What needs to be done -
The answer should be each line from the entries below that has the word "orthogonality" in it.

-- Given data follows --

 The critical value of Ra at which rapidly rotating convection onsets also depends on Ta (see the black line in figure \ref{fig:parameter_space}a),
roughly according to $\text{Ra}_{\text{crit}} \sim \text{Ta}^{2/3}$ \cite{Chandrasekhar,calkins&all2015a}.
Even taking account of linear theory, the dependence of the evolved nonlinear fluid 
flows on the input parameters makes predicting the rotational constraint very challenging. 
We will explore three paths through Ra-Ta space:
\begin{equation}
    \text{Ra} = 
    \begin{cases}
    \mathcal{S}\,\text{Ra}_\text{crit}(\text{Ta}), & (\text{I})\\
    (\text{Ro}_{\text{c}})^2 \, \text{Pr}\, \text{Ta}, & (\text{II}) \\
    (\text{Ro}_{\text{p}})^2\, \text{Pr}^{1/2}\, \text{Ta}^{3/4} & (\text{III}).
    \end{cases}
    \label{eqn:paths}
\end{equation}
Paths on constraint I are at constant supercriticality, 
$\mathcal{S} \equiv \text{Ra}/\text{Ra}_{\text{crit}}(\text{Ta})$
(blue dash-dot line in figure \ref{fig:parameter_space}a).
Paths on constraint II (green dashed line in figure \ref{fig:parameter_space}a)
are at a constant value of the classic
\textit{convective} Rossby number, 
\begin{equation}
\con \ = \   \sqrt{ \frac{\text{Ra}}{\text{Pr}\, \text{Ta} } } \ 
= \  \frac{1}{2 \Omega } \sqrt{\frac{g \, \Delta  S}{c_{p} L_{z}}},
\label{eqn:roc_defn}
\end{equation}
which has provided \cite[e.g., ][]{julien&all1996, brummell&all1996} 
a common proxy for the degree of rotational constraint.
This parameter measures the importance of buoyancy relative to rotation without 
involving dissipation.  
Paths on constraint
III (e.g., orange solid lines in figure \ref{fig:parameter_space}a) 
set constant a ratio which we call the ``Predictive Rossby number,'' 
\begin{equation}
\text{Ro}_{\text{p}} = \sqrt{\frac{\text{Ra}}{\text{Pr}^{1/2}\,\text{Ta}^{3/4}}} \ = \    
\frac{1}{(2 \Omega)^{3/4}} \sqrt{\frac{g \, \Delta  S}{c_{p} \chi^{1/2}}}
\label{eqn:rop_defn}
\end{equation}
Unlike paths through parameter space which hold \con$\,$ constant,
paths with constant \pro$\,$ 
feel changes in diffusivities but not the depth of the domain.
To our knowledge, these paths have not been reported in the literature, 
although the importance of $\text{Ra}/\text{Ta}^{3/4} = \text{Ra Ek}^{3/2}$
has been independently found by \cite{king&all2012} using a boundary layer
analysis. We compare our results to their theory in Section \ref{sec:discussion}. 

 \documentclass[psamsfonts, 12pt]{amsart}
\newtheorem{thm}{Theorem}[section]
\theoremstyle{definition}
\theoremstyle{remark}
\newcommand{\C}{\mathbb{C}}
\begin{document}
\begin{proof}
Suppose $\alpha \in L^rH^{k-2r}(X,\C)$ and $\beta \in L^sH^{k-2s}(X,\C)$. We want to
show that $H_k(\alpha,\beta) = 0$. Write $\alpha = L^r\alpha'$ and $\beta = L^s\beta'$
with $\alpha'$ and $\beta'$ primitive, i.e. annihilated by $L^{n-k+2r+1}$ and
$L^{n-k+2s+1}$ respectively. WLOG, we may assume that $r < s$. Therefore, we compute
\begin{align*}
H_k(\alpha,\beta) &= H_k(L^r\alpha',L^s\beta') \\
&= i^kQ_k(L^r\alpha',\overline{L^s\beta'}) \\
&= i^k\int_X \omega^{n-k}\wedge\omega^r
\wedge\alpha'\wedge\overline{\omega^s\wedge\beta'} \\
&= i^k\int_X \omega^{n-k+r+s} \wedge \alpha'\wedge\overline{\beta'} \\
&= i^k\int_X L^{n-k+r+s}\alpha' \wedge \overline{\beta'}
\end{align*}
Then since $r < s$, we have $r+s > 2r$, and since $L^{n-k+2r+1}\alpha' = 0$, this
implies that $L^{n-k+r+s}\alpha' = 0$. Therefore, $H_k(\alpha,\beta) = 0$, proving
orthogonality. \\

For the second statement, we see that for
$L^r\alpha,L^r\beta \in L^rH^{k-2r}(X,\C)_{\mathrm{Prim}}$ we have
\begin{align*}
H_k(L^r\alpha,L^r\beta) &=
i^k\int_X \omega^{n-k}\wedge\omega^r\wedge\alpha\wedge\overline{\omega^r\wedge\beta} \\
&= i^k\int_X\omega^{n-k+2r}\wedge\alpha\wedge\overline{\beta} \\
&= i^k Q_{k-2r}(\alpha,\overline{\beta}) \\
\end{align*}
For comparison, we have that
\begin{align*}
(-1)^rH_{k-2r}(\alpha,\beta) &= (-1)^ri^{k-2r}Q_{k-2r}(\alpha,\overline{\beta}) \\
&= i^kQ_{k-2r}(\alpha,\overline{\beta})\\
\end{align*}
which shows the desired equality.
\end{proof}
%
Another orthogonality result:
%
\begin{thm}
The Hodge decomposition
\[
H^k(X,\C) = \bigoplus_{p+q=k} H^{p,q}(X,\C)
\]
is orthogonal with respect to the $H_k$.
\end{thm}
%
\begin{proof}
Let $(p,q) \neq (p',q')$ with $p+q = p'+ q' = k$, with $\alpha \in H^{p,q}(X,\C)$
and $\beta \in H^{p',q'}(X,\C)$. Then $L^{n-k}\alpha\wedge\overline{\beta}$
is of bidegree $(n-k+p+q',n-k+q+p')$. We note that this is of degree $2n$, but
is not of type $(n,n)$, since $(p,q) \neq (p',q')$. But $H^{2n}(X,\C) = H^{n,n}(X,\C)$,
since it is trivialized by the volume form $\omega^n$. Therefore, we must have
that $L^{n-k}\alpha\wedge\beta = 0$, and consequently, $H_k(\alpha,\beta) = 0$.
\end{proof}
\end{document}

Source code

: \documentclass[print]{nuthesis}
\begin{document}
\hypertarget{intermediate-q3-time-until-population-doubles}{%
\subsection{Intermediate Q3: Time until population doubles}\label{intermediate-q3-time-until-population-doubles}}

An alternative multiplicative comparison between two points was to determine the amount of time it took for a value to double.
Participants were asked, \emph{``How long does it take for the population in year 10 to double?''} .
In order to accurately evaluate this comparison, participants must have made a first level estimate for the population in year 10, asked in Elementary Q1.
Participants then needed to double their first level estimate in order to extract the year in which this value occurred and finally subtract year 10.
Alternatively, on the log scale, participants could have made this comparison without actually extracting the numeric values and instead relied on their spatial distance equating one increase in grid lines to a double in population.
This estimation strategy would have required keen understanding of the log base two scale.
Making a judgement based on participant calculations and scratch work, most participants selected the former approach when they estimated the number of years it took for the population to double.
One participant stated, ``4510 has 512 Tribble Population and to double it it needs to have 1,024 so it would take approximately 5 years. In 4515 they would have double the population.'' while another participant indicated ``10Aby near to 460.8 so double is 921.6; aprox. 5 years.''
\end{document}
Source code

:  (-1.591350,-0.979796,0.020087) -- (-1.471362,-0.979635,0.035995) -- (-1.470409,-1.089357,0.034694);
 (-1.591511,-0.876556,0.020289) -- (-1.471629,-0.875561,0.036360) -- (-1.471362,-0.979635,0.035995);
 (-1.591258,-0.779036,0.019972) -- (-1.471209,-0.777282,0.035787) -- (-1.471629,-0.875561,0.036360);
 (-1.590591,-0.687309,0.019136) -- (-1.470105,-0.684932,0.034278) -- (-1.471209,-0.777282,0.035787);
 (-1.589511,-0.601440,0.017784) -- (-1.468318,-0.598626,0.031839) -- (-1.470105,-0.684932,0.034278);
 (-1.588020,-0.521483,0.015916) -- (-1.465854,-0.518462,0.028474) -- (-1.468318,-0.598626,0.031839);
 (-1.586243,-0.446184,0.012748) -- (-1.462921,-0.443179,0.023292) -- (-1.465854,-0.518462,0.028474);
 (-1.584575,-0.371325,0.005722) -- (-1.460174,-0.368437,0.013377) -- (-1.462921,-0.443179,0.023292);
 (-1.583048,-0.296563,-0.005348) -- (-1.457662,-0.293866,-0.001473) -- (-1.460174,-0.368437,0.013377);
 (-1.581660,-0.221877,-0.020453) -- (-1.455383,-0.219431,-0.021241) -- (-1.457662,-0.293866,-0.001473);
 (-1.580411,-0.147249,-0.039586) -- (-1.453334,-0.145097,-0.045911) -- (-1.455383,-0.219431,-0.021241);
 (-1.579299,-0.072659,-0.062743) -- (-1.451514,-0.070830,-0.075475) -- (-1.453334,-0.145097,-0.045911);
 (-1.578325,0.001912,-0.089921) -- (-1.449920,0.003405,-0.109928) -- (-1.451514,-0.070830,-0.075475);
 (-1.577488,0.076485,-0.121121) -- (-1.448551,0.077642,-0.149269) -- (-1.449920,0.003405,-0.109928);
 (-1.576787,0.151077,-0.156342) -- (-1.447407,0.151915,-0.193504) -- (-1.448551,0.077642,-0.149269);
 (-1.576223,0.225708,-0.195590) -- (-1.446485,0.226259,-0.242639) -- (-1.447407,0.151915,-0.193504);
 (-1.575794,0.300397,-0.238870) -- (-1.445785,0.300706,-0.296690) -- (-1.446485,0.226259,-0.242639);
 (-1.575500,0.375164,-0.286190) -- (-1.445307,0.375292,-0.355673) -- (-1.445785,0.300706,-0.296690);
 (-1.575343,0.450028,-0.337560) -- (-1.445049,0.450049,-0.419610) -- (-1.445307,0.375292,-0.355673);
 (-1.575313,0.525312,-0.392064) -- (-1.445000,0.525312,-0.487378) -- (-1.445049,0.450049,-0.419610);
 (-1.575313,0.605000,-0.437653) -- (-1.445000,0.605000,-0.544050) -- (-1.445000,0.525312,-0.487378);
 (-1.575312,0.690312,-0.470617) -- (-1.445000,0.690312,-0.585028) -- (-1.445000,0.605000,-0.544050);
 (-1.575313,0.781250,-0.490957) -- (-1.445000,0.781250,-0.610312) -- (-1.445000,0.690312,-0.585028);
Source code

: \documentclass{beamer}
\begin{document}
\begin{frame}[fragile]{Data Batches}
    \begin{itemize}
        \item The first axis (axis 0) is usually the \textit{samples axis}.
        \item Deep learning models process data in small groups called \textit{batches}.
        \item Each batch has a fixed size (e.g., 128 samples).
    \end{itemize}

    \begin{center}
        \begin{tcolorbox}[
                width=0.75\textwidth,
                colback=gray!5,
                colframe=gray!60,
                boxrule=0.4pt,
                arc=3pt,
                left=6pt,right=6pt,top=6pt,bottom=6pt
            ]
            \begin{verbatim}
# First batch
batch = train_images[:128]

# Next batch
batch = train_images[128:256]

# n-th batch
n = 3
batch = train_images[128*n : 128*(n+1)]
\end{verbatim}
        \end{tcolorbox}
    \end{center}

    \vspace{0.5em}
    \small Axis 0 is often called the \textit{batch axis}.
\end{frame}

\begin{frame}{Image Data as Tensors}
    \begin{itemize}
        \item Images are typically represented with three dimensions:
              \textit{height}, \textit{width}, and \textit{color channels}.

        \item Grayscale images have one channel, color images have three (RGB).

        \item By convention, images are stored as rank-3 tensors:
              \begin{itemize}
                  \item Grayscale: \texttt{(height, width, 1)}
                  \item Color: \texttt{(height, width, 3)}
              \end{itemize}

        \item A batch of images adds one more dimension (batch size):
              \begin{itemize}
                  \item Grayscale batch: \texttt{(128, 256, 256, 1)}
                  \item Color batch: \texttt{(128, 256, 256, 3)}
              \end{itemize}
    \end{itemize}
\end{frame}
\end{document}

-- Given data concluded --

Response to this exercise -
orthogonality. \\
Another orthogonality result:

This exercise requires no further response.